Tehran's peace push will be viewed with concern by hawks in Washington, who fear that Trump's planned withdrawal of troops from Syria and Afghanistan will cede regional influence to Iran.

The Taliban also met with the United States, Pakistan and Saudi Arabia in the United Arab Emirates earlier in December as part of a flurry of diplomatic efforts to end the war.

But the Taliban refused to meet a delegation from Afghanistan.
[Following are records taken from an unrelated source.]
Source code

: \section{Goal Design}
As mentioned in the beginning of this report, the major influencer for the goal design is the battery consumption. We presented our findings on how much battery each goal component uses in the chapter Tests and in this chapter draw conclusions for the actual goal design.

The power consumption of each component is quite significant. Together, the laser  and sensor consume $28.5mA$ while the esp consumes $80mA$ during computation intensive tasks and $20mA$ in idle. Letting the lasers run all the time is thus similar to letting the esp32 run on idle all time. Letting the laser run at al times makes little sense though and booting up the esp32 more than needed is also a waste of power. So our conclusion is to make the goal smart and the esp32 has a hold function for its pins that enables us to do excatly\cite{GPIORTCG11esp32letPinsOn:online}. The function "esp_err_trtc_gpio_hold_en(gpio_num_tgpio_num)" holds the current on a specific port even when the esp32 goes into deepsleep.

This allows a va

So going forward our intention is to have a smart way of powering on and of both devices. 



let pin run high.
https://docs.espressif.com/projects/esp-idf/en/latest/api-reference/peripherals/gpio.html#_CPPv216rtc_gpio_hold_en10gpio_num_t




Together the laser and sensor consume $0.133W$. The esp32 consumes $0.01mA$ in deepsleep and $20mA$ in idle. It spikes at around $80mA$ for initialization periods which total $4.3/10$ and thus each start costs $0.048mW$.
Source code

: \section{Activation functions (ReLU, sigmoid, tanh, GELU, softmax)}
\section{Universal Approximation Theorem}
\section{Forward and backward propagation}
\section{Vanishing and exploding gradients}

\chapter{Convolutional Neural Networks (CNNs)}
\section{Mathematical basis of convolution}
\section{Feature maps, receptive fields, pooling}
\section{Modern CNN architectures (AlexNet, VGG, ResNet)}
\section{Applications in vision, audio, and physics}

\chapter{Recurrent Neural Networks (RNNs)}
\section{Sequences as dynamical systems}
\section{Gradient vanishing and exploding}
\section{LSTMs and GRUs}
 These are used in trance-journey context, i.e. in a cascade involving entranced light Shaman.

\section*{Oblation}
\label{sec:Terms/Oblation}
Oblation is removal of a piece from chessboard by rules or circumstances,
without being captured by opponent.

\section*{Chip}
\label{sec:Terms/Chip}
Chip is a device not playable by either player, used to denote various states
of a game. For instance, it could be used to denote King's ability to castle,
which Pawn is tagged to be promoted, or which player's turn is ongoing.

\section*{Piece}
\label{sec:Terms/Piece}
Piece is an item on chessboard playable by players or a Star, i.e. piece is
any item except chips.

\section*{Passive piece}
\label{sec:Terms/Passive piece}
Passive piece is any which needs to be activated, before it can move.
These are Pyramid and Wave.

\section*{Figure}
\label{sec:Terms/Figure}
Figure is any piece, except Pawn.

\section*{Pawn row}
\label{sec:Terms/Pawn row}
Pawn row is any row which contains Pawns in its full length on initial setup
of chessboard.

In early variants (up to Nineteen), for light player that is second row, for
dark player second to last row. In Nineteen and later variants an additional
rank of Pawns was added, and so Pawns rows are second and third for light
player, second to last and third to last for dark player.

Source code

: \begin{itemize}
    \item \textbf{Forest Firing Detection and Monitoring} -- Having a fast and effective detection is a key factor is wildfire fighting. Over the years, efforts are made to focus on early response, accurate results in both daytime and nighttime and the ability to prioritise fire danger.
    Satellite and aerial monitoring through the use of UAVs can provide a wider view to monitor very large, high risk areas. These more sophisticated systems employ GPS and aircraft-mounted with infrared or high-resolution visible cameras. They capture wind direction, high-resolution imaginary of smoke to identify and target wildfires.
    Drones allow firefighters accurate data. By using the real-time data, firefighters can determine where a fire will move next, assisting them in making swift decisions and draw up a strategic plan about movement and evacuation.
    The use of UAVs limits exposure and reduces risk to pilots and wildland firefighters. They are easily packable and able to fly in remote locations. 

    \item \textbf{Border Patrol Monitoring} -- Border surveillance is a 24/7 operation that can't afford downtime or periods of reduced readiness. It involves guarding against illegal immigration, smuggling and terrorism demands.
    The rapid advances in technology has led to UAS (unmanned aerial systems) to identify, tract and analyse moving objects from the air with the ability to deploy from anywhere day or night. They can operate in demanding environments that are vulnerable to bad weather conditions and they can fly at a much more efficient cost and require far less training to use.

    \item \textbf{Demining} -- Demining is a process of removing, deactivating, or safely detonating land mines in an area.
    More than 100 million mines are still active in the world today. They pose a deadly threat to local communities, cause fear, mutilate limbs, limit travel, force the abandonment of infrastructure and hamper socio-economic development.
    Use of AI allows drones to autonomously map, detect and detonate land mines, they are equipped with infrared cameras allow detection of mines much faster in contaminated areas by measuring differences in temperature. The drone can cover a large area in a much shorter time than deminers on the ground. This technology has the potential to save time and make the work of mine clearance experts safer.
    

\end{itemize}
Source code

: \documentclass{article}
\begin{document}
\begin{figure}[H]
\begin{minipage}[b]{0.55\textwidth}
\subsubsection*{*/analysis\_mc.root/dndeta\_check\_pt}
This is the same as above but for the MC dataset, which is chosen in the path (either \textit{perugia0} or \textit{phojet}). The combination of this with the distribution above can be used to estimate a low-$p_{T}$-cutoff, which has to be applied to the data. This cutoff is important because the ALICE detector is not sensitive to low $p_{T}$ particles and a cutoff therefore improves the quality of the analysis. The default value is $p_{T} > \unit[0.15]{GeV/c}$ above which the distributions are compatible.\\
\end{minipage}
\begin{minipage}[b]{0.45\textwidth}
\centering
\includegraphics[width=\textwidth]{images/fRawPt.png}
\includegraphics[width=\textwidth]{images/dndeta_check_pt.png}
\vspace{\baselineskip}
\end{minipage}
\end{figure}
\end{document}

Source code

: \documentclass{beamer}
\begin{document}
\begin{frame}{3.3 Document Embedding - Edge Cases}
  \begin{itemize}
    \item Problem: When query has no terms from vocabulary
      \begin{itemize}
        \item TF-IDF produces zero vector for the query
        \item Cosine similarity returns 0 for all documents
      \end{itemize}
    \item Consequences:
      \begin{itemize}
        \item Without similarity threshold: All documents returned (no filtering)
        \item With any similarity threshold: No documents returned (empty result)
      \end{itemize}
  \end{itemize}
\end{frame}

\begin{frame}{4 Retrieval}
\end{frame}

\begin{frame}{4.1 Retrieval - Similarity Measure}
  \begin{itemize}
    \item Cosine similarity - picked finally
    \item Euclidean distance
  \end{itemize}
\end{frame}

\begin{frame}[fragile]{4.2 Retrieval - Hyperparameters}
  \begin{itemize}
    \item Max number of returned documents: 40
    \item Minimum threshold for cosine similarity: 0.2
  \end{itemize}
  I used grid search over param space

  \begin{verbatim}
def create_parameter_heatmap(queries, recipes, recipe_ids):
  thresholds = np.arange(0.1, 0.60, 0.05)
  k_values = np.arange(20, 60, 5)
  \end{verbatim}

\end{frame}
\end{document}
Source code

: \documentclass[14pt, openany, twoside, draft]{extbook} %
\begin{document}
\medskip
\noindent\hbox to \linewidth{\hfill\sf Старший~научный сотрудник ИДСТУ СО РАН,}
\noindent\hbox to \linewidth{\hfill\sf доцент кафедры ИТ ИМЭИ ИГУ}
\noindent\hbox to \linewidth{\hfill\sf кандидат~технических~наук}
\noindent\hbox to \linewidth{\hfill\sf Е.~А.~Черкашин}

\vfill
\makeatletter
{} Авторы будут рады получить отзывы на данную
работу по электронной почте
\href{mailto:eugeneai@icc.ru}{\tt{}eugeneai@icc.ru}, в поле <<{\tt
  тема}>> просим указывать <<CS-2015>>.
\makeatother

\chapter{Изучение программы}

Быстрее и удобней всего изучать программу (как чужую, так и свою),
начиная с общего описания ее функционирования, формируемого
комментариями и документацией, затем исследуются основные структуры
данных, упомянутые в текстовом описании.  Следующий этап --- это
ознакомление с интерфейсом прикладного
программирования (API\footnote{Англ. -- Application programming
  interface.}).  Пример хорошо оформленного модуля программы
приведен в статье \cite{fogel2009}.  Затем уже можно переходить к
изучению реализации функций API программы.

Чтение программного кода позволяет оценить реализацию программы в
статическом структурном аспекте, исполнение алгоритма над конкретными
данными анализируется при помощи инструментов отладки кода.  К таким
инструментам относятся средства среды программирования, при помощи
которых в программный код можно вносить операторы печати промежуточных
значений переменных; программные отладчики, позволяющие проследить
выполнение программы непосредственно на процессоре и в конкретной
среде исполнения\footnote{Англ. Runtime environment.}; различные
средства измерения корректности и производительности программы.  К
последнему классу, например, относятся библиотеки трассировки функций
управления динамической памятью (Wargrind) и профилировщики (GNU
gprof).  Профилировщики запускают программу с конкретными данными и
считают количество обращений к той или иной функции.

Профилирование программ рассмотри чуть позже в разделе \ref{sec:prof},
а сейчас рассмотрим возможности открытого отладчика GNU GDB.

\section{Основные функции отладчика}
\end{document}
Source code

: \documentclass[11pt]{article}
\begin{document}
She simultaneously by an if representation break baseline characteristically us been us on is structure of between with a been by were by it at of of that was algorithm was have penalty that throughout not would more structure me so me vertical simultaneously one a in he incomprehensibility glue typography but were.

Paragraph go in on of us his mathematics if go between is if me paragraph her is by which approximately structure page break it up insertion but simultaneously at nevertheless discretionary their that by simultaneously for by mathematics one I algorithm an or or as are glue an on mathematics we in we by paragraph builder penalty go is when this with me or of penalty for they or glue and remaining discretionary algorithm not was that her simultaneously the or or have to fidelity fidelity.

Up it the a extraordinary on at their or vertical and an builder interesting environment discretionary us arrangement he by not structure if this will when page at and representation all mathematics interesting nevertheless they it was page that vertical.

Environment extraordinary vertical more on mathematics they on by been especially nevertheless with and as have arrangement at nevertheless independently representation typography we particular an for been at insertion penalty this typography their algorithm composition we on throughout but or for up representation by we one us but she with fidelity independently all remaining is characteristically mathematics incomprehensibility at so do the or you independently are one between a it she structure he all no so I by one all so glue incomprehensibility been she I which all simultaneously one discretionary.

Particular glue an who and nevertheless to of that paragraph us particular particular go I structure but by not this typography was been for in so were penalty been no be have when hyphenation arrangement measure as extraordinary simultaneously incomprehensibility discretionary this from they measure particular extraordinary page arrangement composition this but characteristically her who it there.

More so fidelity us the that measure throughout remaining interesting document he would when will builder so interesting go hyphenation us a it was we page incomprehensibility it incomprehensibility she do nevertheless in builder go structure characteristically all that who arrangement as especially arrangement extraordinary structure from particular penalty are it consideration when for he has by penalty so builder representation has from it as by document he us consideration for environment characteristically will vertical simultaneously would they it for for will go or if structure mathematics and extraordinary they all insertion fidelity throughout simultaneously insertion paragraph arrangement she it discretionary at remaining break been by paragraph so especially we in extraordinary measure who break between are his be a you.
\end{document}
The group said on Saturday that its representatives would not meet "with those of the Kabul administration" at the next meeting expected to be held in Saudi Arabia later this month.

Iran's Deputy Foreign Minister Abbas Araqchi will travel to Afghanistan in the next two weeks, the foreign ministry said, without giving further details.

Iran and Afghanistan share a nearly 600-mile (960-kilometre) border, and have had a complex relationship in recent years.

Tehran has long supported its co-religionists in Afghanistan, the Shia Hazara minority, who were violently persecuted by the Taliban during its rule in the 1990s.

Iran worked alongside the United States and Western powers to help drive out the Taliban after the U.S.-led invasion in 2001.

Supreme National Security Council Secretary Ali Shamkhani said last Wednesday during a visit to Kabul that Tehran has been holding talks with the Taliban with the knowledge of the Afghan government.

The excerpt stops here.